(Stored data entries)
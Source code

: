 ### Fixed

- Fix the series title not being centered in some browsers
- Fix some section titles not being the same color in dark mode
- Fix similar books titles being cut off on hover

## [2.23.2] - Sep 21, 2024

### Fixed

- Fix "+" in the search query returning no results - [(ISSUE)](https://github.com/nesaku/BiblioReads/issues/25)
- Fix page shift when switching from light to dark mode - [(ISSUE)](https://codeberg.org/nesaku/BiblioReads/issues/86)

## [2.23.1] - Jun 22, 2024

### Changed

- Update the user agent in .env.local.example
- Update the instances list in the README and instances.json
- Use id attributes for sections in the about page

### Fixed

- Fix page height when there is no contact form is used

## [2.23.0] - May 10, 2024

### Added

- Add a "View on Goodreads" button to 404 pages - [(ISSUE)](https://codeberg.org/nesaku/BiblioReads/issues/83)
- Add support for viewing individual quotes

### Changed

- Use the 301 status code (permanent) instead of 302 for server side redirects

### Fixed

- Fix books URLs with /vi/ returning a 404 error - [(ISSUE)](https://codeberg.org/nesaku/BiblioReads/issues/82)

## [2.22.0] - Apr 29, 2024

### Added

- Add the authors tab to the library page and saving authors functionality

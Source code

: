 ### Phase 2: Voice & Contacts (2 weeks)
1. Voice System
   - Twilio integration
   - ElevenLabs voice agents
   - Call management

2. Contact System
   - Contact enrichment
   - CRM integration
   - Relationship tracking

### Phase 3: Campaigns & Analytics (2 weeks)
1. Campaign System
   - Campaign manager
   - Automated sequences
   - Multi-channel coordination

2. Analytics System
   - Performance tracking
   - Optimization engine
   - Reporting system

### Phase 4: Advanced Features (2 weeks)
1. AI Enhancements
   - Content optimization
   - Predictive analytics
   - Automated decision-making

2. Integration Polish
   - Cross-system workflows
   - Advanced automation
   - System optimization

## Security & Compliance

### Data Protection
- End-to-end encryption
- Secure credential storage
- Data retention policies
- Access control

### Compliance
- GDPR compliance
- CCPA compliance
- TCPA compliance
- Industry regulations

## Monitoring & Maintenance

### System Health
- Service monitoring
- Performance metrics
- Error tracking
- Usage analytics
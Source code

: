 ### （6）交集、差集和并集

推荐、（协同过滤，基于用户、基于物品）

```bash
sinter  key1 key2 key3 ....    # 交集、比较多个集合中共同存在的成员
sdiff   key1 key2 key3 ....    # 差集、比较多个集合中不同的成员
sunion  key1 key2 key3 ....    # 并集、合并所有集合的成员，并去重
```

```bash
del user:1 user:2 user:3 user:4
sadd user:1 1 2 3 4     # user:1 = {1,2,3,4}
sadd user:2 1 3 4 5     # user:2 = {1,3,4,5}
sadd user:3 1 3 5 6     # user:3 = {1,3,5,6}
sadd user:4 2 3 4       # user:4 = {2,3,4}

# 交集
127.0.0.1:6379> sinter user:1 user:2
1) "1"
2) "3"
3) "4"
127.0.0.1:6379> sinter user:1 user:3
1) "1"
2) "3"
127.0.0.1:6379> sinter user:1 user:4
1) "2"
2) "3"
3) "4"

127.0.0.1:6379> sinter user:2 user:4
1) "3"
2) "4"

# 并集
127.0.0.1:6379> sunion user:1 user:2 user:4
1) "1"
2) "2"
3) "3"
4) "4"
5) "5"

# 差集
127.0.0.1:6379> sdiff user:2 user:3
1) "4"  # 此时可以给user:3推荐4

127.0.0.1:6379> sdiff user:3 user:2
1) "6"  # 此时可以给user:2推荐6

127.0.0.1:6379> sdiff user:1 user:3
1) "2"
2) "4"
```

*PROBLEM REQUIREMENTS*. The whole of the data is to be returned with every line intact.

*SOLVED EXERCISE*.
Source code

: ### Fixed

- Fix the series title not being centered in some browsers
- Fix some section titles not being the same color in dark mode
- Fix similar books titles being cut off on hover

## [2.23.2] - Sep 21, 2024

### Fixed

- Fix "+" in the search query returning no results - [(ISSUE)](https://github.com/nesaku/BiblioReads/issues/25)
- Fix page shift when switching from light to dark mode - [(ISSUE)](https://codeberg.org/nesaku/BiblioReads/issues/86)

## [2.23.1] - Jun 22, 2024

### Changed

- Update the user agent in .env.local.example
- Update the instances list in the README and instances.json
- Use id attributes for sections in the about page

### Fixed

- Fix page height when there is no contact form is used

## [2.23.0] - May 10, 2024

### Added

- Add a "View on Goodreads" button to 404 pages - [(ISSUE)](https://codeberg.org/nesaku/BiblioReads/issues/83)
- Add support for viewing individual quotes

### Changed

- Use the 301 status code (permanent) instead of 302 for server side redirects

### Fixed

- Fix books URLs with /vi/ returning a 404 error - [(ISSUE)](https://codeberg.org/nesaku/BiblioReads/issues/82)

## [2.22.0] - Apr 29, 2024

### Added

- Add the authors tab to the library page and saving authors functionality

Source code

: ### Phase 2: Voice & Contacts (2 weeks)
1. Voice System
   - Twilio integration
   - ElevenLabs voice agents
   - Call management

2. Contact System
   - Contact enrichment
   - CRM integration
   - Relationship tracking

### Phase 3: Campaigns & Analytics (2 weeks)
1. Campaign System
   - Campaign manager
   - Automated sequences
   - Multi-channel coordination

2. Analytics System
   - Performance tracking
   - Optimization engine
   - Reporting system

### Phase 4: Advanced Features (2 weeks)
1. AI Enhancements
   - Content optimization
   - Predictive analytics
   - Automated decision-making

2. Integration Polish
   - Cross-system workflows
   - Advanced automation
   - System optimization

## Security & Compliance

### Data Protection
- End-to-end encryption
- Secure credential storage
- Data retention policies
- Access control

### Compliance
- GDPR compliance
- CCPA compliance
- TCPA compliance
- Industry regulations

## Monitoring & Maintenance

### System Health
- Service monitoring
- Performance metrics
- Error tracking
- Usage analytics
Source code

: ### （6）交集、差集和并集

推荐、（协同过滤，基于用户、基于物品）

```bash
sinter  key1 key2 key3 ....    # 交集、比较多个集合中共同存在的成员
sdiff   key1 key2 key3 ....    # 差集、比较多个集合中不同的成员
sunion  key1 key2 key3 ....    # 并集、合并所有集合的成员，并去重
```

```bash
del user:1 user:2 user:3 user:4
sadd user:1 1 2 3 4     # user:1 = {1,2,3,4}
sadd user:2 1 3 4 5     # user:2 = {1,3,4,5}
sadd user:3 1 3 5 6     # user:3 = {1,3,5,6}
sadd user:4 2 3 4       # user:4 = {2,3,4}

# 交集
127.0.0.1:6379> sinter user:1 user:2
1) "1"
2) "3"
3) "4"
127.0.0.1:6379> sinter user:1 user:3
1) "1"
2) "3"
127.0.0.1:6379> sinter user:1 user:4
1) "2"
2) "3"
3) "4"

127.0.0.1:6379> sinter user:2 user:4
1) "3"
2) "4"

# 并集
127.0.0.1:6379> sunion user:1 user:2 user:4
1) "1"
2) "2"
3) "3"
4) "4"
5) "5"

# 差集
127.0.0.1:6379> sdiff user:2 user:3
1) "4"  # 此时可以给user:3推荐4

127.0.0.1:6379> sdiff user:3 user:2
1) "6"  # 此时可以给user:2推荐6

127.0.0.1:6379> sdiff user:1 user:3
1) "2"
2) "4"
```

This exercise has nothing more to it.